In the upcoming SecureDrop 2.7.0 release, we’ve made a technical change that will be invisible to users but improve reliability and robustness — and provide better security going forward.

SecureDrop relies on the OpenPGP standard for encrypting all data and messages that pass through the server. Historically, we have used GnuPG, or GPG for this; we are now switching to the newer Sequoia-PGP library implemented in Rust.

In this blog post, we’ll give an overview of the encryption in SecureDrop, and explain why and how we switched to Sequoia.

Background

The very first commit to the SecureDrop Git repository, by Aaron Swartz, created a code file called crypto.py that implemented basic encryption and decryption functions using GPG. The specific cryptographic operations can be broken down as follows:

• Generate a new OpenPGP key pair for a specified user ID, encrypted using a passphrase
• Encrypt a message (UTF-8 text) and store on disk
• Encrypt a file (from contents stored on disk) and store on disk
• Decrypt arbitrary bytes, given a secret key and passphrase

When a source logs into SecureDrop, we create a PGP key pair for that person, protected by a passphrase only the source knows. Submissions (messages or files) from the source are encrypted to the journalist’s public key. If a journalist wants to reply to the source, that reply is encrypted for the source, and when the source logs in again, any replies are decrypted and displayed in plain text.

Using GPG

GPG is a command-line tool that SecureDrop has historically invoked via shell commands handled by the pretty-bad-protocol Python library. Unfortunately, this package has not been updated since 2018. For a while, we applied our own runtime updates (also known as “monkey-patching”); eventually, we dropped this approach and imported (”vendored”) just the parts of the code we use directly into SecureDrop’s codebase.

Because GPG is a general purpose tool, we’ve also run into issues with functionality we don’t use. For example, GPG will automatically recalculate the web of trust regularly, which, until we disabled that feature, caused instances with a large number of sources to see timeouts for any GPG operation.

There was also a fundamental architectural issue: GPG stores keys on disk, which meant it needed to be kept in sync with our database, and we had to handle cases when they weren’t in sync.

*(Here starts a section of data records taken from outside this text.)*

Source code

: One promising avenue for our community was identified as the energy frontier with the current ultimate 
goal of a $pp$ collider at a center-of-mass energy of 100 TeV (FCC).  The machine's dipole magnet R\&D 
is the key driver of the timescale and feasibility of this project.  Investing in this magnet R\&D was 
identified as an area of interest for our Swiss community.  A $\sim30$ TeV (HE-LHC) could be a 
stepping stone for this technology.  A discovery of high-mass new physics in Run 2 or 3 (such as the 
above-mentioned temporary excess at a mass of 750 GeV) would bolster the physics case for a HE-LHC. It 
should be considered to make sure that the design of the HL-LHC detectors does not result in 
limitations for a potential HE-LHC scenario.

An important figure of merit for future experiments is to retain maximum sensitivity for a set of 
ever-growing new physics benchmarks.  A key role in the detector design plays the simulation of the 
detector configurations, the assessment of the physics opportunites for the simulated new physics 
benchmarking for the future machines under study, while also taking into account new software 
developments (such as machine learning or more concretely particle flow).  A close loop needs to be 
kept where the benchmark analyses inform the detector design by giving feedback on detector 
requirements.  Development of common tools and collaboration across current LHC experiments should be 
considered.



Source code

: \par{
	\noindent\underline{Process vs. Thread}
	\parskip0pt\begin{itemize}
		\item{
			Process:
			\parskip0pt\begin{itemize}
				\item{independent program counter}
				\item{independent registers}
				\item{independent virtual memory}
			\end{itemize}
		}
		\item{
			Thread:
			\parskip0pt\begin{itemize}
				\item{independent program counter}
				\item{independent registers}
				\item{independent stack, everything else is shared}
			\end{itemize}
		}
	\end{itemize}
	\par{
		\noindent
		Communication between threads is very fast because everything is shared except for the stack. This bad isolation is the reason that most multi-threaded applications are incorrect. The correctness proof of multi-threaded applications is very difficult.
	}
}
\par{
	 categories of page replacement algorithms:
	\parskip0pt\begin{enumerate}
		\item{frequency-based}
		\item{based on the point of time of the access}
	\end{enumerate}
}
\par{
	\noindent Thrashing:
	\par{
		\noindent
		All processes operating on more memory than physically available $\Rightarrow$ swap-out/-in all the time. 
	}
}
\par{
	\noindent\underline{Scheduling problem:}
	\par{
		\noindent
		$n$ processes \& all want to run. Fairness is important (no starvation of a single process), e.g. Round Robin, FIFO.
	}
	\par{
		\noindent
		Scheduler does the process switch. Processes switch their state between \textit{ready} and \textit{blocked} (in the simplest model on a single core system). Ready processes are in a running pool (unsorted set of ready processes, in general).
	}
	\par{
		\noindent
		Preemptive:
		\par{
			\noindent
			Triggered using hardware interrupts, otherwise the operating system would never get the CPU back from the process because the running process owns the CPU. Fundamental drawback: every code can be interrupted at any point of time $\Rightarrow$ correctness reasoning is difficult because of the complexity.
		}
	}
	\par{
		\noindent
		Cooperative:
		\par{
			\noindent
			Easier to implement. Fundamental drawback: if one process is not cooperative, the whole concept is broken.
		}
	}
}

Finally, GPG is implemented using the C programming language, and we are generally looking to migrate to code written in memory-safe languages for security reasons.

Migrating to Sequoia

In the PGP landscape, Sequoia-PGP is a relatively new project focusing on safety and correctness. Crucially, it was implemented first as a library, which was then exposed for interactive use in the sq command-line client. This made it rather straightforward for us to integrate into SecureDrop.

We were also glad to see that earlier this year, the RPM project switched to using Sequoia for verifying package signatures. RPM is the package manager used by Red Hat, Fedora, and other major Linux distributions, so RPM’s adoption of Sequoia is a significant vote of confidence.

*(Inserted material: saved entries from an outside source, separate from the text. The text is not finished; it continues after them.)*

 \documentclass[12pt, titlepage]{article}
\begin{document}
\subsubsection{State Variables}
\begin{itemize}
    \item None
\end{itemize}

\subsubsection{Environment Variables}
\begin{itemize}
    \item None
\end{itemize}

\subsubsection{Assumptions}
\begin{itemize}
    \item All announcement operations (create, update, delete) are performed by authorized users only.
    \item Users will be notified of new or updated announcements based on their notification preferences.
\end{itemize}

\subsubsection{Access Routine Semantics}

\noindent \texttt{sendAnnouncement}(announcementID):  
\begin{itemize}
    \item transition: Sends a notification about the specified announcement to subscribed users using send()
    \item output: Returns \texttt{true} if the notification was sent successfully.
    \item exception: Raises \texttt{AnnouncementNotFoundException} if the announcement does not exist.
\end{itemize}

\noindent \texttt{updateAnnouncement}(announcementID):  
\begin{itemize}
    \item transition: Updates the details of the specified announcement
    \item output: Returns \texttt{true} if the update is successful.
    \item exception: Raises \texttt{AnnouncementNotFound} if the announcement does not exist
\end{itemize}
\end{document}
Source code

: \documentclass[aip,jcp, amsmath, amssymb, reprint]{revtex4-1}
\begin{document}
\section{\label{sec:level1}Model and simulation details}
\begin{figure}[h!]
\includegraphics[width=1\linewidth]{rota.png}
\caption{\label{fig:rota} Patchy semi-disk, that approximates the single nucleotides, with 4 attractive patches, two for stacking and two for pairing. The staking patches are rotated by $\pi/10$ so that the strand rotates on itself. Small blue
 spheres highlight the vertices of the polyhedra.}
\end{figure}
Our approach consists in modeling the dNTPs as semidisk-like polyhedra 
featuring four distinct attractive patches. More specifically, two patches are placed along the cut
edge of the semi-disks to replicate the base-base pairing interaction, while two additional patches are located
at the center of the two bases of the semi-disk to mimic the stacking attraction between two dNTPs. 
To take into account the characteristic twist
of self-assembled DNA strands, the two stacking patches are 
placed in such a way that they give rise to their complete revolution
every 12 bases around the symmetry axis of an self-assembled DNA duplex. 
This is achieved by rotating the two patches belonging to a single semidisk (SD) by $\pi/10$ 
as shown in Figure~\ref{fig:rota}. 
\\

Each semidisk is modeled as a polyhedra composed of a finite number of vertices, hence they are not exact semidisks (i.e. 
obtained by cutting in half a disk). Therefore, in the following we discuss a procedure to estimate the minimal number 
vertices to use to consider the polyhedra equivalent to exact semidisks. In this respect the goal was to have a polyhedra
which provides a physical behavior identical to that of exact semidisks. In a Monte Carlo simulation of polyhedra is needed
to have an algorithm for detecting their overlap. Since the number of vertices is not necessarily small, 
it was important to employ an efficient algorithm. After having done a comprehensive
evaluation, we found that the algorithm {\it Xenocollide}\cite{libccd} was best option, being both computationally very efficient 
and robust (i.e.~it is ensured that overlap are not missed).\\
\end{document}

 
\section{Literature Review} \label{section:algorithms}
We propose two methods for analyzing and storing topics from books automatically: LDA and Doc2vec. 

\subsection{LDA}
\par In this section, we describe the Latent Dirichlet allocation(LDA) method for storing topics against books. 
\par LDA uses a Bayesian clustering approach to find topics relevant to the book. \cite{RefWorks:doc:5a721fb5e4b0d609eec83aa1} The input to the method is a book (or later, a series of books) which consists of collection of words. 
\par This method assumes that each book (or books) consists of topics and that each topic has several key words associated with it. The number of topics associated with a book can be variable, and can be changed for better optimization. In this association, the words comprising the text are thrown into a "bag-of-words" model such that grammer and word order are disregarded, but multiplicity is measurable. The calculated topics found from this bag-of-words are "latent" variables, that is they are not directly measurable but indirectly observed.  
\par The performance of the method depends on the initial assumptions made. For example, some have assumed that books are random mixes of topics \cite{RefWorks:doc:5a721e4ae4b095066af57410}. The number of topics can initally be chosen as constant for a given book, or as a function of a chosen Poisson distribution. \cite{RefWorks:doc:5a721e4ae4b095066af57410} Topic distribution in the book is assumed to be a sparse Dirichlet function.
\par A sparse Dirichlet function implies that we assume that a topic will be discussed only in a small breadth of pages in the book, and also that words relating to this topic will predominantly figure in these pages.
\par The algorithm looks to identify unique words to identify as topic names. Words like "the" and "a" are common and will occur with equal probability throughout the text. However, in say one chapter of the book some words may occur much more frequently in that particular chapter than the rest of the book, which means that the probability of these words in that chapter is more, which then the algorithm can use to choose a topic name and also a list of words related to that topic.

Sequoia has also taken steps to improve the overall ecosystem by participating in the Internet Engineering Task Force's OpenPGP working group and pushing for the deprecation of insecure SHA-1 signatures.

We wrote a small Rust library, internally named redwood, which provides the four cryptographic functions listed above. It is intentionally minimalist, providing only the features we need; this means less opportunity for developer error and a lower review burden.

To make it callable from Python, it uses the PyO3 Rust/Python bridge project to build a shared library that is packaged inside a Python wheel. We then install the wheel in a virtualenv shipped in our Debian package.

The actual migration to Sequoia takes place in three steps. First, all new sources have their key pair generated by Sequoia instead of GPG, then stored in the database. All encryption operations are also taken over by Sequoia, since we can export public keys from GPG pretty trivially, with decryption using either Sequoia or GPG, depending on where the secret key was stored.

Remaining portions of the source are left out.